**Try it:**
Set down the records again. Every word and mark must match exactly.
*** Data to examine Section Begins ***
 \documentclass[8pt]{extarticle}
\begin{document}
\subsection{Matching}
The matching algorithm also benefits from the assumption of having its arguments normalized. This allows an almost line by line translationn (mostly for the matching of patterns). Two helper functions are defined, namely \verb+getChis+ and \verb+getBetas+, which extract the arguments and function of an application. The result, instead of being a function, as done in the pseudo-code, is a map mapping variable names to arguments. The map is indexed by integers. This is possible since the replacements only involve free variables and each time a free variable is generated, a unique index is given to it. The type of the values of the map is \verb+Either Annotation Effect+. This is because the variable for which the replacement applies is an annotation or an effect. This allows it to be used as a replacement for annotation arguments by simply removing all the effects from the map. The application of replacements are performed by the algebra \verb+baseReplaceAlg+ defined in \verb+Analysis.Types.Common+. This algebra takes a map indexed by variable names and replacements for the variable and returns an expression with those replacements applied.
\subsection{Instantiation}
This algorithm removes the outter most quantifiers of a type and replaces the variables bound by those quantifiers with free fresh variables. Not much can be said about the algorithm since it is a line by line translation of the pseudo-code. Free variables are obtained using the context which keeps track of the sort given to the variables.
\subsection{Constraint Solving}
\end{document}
*** Data to examine Section Ends ***
**Solved problem:**
 \documentclass[8pt]{extarticle}
\begin{document}
\subsection{Matching}
The matching algorithm also benefits from the assumption of having its arguments normalized. This allows an almost line by line translationn (mostly for the matching of patterns). Two helper functions are defined, namely \verb+getChis+ and \verb+getBetas+, which extract the arguments and function of an application. The result, instead of being a function, as done in the pseudo-code, is a map mapping variable names to arguments. The map is indexed by integers. This is possible since the replacements only involve free variables and each time a free variable is generated, a unique index is given to it. The type of the values of the map is \verb+Either Annotation Effect+. This is because the variable for which the replacement applies is an annotation or an effect. This allows it to be used as a replacement for annotation arguments by simply removing all the effects from the map. The application of replacements are performed by the algebra \verb+baseReplaceAlg+ defined in \verb+Analysis.Types.Common+. This algebra takes a map indexed by variable names and replacements for the variable and returns an expression with those replacements applied.
\subsection{Instantiation}
This algorithm removes the outter most quantifiers of a type and replaces the variables bound by those quantifiers with free fresh variables. Not much can be said about the algorithm since it is a line by line translation of the pseudo-code. Free variables are obtained using the context which keeps track of the sort given to the variables.
\subsection{Constraint Solving}
\end{document}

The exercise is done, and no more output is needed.